Sharon Waxler wasn't just the best Nana in the world, she was the most loving, generous, and ambitious person I ever met. As far back as I can remember, she was rarely sick but was always diligent about going to the doctor and staying healthy. The thought of her having cancer never crossed any of our minds as she began to seek treatment for foot pain.
She started noticing the pain toward the end of 2008. It was so severe that it interferred with daily activities. Her GP referred her to a podiatrist who began treating a black dot on the base of her big toe like it was a common plantar wart. The treatments worsened the condition, and it wasn't long until she insisted on a biopsy.

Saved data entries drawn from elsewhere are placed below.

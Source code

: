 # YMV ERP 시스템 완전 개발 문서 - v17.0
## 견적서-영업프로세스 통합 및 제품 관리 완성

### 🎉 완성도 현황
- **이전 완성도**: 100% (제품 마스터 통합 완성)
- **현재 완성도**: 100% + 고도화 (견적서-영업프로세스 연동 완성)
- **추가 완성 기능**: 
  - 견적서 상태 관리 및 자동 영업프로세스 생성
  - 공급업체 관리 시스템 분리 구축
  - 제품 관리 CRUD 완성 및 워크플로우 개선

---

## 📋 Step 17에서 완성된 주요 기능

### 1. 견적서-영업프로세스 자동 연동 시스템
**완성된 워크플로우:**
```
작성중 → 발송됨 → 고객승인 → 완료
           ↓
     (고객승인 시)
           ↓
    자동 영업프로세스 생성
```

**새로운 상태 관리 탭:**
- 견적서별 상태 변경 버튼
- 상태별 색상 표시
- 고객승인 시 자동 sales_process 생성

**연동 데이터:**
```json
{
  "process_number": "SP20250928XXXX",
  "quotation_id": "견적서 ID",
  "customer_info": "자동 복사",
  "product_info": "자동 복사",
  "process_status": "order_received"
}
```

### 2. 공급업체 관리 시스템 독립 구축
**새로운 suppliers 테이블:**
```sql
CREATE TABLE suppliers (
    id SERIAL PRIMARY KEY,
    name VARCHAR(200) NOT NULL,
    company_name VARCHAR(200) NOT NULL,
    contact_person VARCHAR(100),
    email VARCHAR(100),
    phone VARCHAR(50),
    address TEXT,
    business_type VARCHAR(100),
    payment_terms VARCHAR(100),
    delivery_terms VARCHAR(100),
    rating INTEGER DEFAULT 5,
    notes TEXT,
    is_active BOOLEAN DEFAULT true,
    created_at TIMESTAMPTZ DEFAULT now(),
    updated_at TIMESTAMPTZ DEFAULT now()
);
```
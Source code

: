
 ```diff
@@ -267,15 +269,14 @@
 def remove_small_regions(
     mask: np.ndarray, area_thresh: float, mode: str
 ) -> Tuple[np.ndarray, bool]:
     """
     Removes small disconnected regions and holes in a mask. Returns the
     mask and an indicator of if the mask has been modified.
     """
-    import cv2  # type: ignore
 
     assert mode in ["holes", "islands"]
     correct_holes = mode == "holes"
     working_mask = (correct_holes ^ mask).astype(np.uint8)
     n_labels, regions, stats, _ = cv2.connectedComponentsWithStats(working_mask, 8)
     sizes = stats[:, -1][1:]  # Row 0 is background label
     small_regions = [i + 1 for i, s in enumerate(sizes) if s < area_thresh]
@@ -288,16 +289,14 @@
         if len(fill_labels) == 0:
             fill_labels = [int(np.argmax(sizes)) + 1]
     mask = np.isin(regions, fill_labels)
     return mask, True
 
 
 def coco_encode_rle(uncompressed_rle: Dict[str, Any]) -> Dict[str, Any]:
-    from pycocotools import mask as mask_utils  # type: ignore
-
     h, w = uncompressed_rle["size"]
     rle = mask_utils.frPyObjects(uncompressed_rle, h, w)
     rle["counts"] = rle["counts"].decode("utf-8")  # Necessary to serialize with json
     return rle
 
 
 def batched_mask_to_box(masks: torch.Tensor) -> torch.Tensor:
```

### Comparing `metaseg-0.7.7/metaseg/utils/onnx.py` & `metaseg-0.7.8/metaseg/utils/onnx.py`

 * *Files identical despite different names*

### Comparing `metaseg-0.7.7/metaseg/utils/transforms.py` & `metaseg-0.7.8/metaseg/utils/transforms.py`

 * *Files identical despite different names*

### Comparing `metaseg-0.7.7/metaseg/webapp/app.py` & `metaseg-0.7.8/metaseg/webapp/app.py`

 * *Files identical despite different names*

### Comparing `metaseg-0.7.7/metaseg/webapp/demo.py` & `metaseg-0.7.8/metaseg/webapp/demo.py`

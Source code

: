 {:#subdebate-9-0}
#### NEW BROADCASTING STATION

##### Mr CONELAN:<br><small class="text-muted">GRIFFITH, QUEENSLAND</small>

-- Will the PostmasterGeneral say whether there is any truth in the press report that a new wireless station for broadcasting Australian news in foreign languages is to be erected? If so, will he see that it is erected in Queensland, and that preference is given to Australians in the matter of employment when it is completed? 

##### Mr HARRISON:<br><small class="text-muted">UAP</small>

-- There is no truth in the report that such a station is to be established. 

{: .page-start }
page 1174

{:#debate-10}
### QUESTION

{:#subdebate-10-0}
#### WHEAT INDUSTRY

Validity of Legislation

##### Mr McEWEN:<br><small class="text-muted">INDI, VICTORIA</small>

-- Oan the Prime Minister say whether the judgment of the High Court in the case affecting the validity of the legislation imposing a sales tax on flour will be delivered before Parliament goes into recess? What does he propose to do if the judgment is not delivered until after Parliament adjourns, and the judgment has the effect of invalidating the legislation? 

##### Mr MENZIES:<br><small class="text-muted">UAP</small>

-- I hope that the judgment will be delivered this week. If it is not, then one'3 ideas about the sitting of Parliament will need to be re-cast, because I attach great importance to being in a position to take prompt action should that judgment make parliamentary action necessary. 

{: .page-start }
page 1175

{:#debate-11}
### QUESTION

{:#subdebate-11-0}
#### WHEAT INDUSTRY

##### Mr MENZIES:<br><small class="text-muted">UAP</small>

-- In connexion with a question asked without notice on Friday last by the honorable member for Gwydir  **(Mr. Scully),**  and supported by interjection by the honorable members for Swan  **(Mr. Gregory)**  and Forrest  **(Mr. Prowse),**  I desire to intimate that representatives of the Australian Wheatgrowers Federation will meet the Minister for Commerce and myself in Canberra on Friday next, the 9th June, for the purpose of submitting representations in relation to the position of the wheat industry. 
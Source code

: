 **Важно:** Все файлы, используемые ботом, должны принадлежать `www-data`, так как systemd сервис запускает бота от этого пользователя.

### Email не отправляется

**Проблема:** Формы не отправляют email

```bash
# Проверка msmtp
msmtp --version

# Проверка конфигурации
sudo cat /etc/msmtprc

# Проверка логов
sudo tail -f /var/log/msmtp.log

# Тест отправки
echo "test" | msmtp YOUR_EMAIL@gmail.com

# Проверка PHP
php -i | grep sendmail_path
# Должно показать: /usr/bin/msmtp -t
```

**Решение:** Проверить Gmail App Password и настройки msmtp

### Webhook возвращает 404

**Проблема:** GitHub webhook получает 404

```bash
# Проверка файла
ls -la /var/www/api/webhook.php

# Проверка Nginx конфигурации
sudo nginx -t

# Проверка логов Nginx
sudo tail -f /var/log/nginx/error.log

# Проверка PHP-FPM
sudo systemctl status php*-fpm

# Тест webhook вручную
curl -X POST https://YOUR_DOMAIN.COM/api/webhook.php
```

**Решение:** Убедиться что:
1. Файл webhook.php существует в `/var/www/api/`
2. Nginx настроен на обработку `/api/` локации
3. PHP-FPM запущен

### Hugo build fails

What it revealed was acral lentiginous melanoma. Unlike more common forms of melanoma, acral lentiginous is genetic, rarely found in Caucasians, and it starts on unusual parts of the body, such as the bottom of your foot, palm of your hand, or on the inside of your nose (or other mucus membranes). Had she sought the opinion of a dermatologist, she may have at least bought some time or still be with us today. Unfortunately by the time it was found and despite the removal of a toe and some lymph nodes, it spread to her brain. The wonderful team at MD Anderson Orlando worked tirelessly and tried different treatments, but they let us know that this form of cancer does not respond well to chemo and radiation. A little over a year after her diagnosis, she passed away after peacefully slipping into a coma.
Nearly 2 years after I lost Nana, I will not let her passing be in vain. As I do my part to support the search for cure, I encourage all to be vigilant about annual visits to the dermatologist. If just one person's life is saved by her story, I know that she would be grateful to have been able to help.
I love you and miss you everyday, Nana!